▶ **EXERCISE**:
The response must consist of the lines below from the one with "tra trong khoảng|" through the one with "thiểu là 1 row|", exactly as they appear and with both ends kept.

(Rendered images with source text)
== == ==

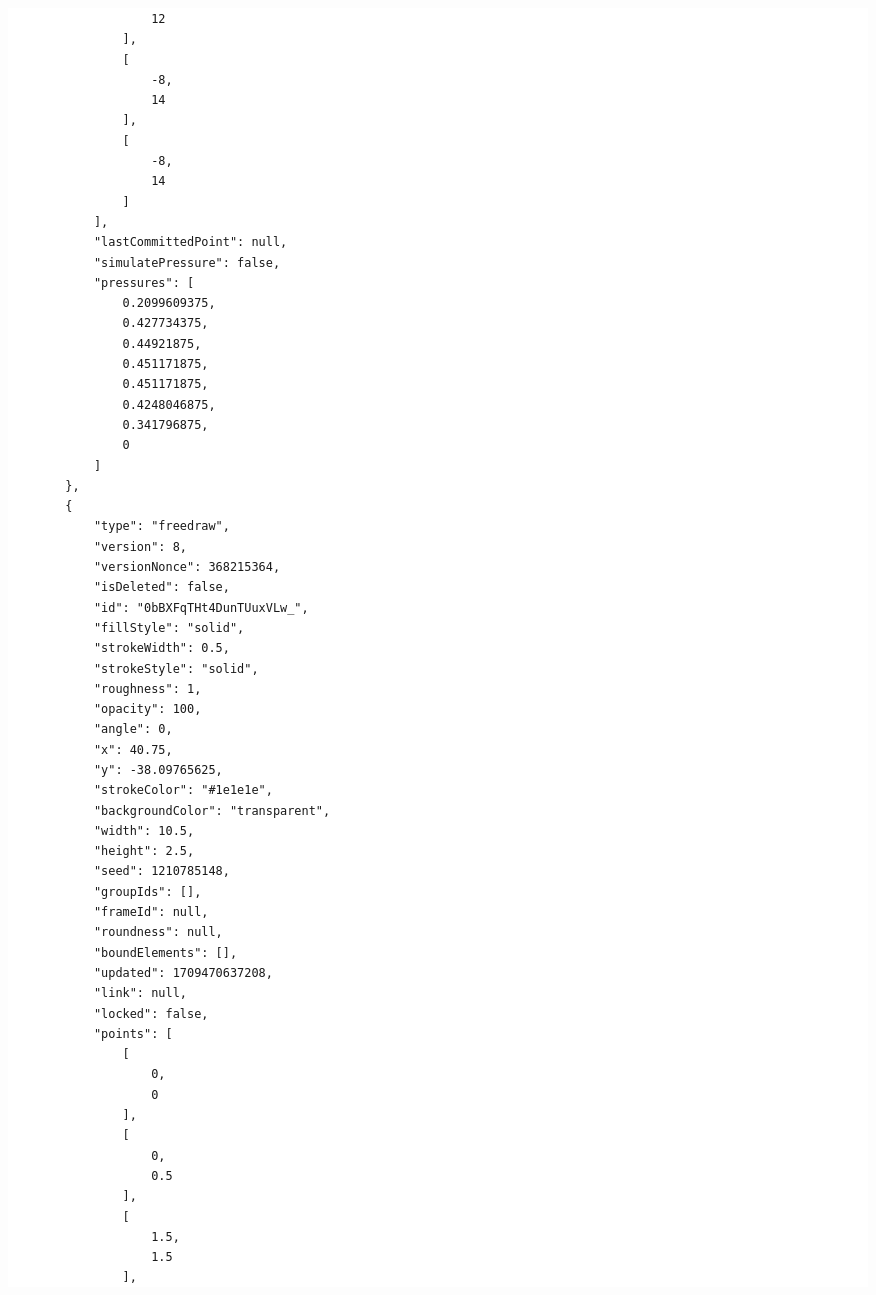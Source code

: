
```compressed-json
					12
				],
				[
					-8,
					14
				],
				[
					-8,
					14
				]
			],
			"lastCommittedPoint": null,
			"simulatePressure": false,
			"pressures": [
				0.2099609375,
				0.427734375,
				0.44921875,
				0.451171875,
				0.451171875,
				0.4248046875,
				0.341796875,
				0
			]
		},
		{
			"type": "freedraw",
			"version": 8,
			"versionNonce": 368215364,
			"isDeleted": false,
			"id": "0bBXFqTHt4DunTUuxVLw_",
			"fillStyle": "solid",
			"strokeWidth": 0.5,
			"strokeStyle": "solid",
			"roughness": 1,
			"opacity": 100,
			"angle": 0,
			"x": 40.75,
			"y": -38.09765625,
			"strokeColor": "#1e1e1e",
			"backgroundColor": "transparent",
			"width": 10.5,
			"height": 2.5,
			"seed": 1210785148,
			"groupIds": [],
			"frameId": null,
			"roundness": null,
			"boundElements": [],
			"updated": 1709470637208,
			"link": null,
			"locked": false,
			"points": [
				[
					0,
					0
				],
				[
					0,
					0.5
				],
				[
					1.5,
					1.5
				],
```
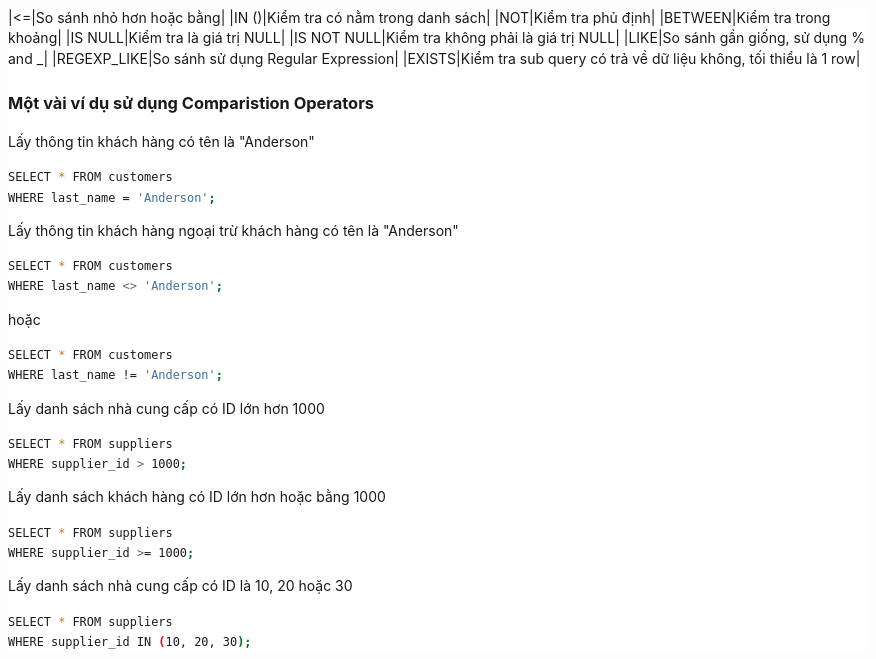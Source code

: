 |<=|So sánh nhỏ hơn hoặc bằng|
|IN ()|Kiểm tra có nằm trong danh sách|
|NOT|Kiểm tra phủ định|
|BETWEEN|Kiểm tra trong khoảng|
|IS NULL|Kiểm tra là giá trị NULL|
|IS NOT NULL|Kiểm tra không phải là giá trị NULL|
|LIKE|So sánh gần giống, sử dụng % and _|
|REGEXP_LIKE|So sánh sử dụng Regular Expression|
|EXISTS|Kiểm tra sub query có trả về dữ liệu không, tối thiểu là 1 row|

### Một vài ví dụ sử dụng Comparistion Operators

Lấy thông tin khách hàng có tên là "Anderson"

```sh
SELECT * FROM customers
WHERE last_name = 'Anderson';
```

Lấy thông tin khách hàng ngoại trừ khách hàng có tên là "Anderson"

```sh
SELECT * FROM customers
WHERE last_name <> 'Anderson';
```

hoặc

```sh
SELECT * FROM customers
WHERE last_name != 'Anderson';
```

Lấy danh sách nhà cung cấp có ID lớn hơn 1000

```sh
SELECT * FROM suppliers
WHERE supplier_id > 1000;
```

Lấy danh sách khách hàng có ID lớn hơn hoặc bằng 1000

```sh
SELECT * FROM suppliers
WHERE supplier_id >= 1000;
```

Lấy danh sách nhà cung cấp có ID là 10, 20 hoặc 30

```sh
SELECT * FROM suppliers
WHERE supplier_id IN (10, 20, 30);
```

== == ==

▶ **WRITTEN ANSWER**:
|BETWEEN|Kiểm tra trong khoảng|
|IS NULL|Kiểm tra là giá trị NULL|
|IS NOT NULL|Kiểm tra không phải là giá trị NULL|
|LIKE|So sánh gần giống, sử dụng % and _|
|REGEXP_LIKE|So sánh sử dụng Regular Expression|
|EXISTS|Kiểm tra sub query có trả về dữ liệu không, tối thiểu là 1 row|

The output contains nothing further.